In February, the Flemish government reached an agreement on the construction shift to ensure that the intake of open space is reduced to zero by 2040. Owners of land in residential reserve areas receive full compensation if their land is repurposed. A construction shift fund with an annual amount of 100 million euros will be set up for this purpose. The money comes from the Climate Fund.
A ‘dome’ will be placed over the undeveloped residential reserve areas, estimated at 12,000 hectares. Only the municipal council can lift it, with a reasoned decision after consultation of the population. If they redesignate the area or make a release decision, the plan damage regulation will come into effect.
“Even ongoing processes for repurposing and green-blue veining threaten to come to a complete standstill. However, this is urgently needed in function of more space for water, nature, food production, sustainable mobility, … Instead of accelerating the construction shift, this will just be paralyzing.”
The Flemish government passes on the bill and responsibility to the local authorities and subsequent legislatures
The Construction Shift Taskforce made some very concrete proposals to guarantee an affordable construction shift, but little was done with those proposals. “The Flemish government passes on the bill and responsibility to the local authorities and subsequent legislatures. Most local authorities are insufficiently able to cope with this task due to a lack of financial resources, manpower and expertise. A spatial transition such as the construction shift requires supra-local solidarity, because not every municipality has the same development opportunities.”

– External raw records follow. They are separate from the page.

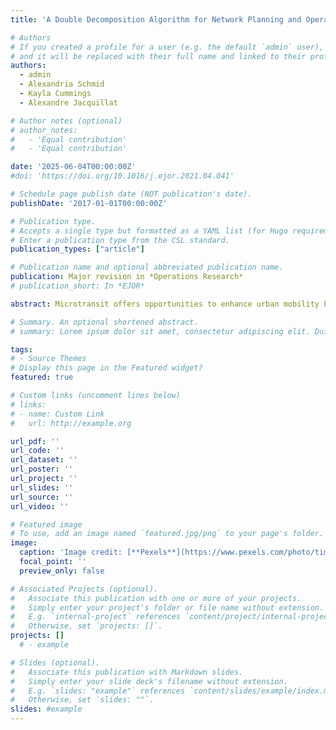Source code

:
 ```yaml
---
title: 'A Double Decomposition Algorithm for Network Planning and Operations in Deviated Fixed-route Microtransit'

# Authors
# If you created a profile for a user (e.g. the default `admin` user), write the username (folder name) here
# and it will be replaced with their full name and linked to their profile.
authors:
  - admin
  - Alexandria Schmid
  - Kayla Cummings
  - Alexandre Jacquillat

# Author notes (optional)
# author_notes:
#   - 'Equal contribution'
#   - 'Equal contribution'

date: '2025-06-04T00:00:00Z'
#doi: 'https://doi.org/10.1016/j.ejor.2021.04.041'

# Schedule page publish date (NOT publication's date).
publishDate: '2017-01-01T00:00:00Z'

# Publication type.
# Accepts a single type but formatted as a YAML list (for Hugo requirements).
# Enter a publication type from the CSL standard.
publication_types: ["article"]

# Publication name and optional abbreviated publication name.
publication: Major revision in *Operations Research*
# publication_short: In *EJOR*

abstract: Microtransit offers opportunities to enhance urban mobility by combining the reliability of public transit and the flexibility of ride-sharing. This paper optimizes the design and operations of a deviated fixed-route microtransit system that relies on reference lines but is allowed to deviate in response to passenger requests. We formulate a Microtransit Network Design (MiND) model via two-stage stochastic integer optimization, with a first-stage network design and service scheduling structure and a second-stage vehicle routing structure. We derive a tight second-stage relaxation using a subpath-based representation of microtransit operations in a load-expanded network. We develop a double-decomposition algorithm combining Benders decomposition and subpath-based column generation. We prove that the algorithm maintains a valid optimality gap and converges to an optimal solution in a finite number of iterations. Results obtained with real-world data from Manhattan show that the methodology scales to large and otherwise-intractable instances, with up to 10-100 candidate lines and hundreds of stops. Comparisons with transit and ride-sharing suggest that microtransit can provide win-win outcomes toward efficient mobility (high demand coverage, low costs, high level of service), equitable mobility (broad geographic reach) and sustainable mobility (limited environmental footprint). We provide an open-source implementation to enable replication.

# Summary. An optional shortened abstract.
# summary: Lorem ipsum dolor sit amet, consectetur adipiscing elit. Duis posuere tellus ac convallis placerat. Proin tincidunt magna sed ex sollicitudin condimentum.

tags:
# - Source Themes
# Display this page in the Featured widget?
featured: true

# Custom links (uncomment lines below)
# links:
# - name: Custom Link
#   url: http://example.org

url_pdf: ''
url_code: ''
url_dataset: ''
url_poster: ''
url_project: ''
url_slides: ''
url_source: ''
url_video: ''

# Featured image
# To use, add an image named `featured.jpg/png` to your page's folder.
image:
  caption: 'Image credit: [**Pexels**](https://www.pexels.com/photo/timelapse-photography-of-city-1494582/)'
  focal_point: ''
  preview_only: false

# Associated Projects (optional).
#   Associate this publication with one or more of your projects.
#   Simply enter your project's folder or file name without extension.
#   E.g. `internal-project` references `content/project/internal-project/index.md`.
#   Otherwise, set `projects: []`.
projects: []
  # - example

# Slides (optional).
#   Associate this publication with Markdown slides.
#   Simply enter your slide deck's filename without extension.
#   E.g. `slides: "example"` references `content/slides/example/index.md`.
#   Otherwise, set `slides: ""`.
slides: #example
---
```


<!-- {{% callout note %}}
This work is driven by the results in my [previous paper](/publication/conference-paper/) on LLMs.

{{% callout note %}}
Create your slides in Markdown - click the *Slides* button to check out the example.
{{% /callout %}}

Add the publication's **full text** or **supplementary notes** here. You can use rich formatting such as including [code, math, and images](https://docs.hugoblox.com/content/writing-markdown-latex/). --!>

The organizations ask that additional zone-foreign function changes be avoided and all kinds of exceptions be reversed because, according to them, they account for more than 50 percent of the additional space required. “An assessment framework must make it clear where zonal function changes are no longer possible and where they are, where a non-agricultural interpretation must be the exception. It is extremely important that the necessary instruments are also developed and resources are allocated to be able to implement such a policy. unroll.”
“The Boerenbond, BBL, Natuurpunt, NAV and the VRP note that exactly one year after the completion of the work of the Construction Shift Task Force, the construction shift is still very uncertain,” the signatories conclude. “We therefore urgently ask the Flemish government to step it up a notch, because with the current voluntariness and non-commitment, we simply allow the assassination of our open space to continue and we postpone the invoice for us.”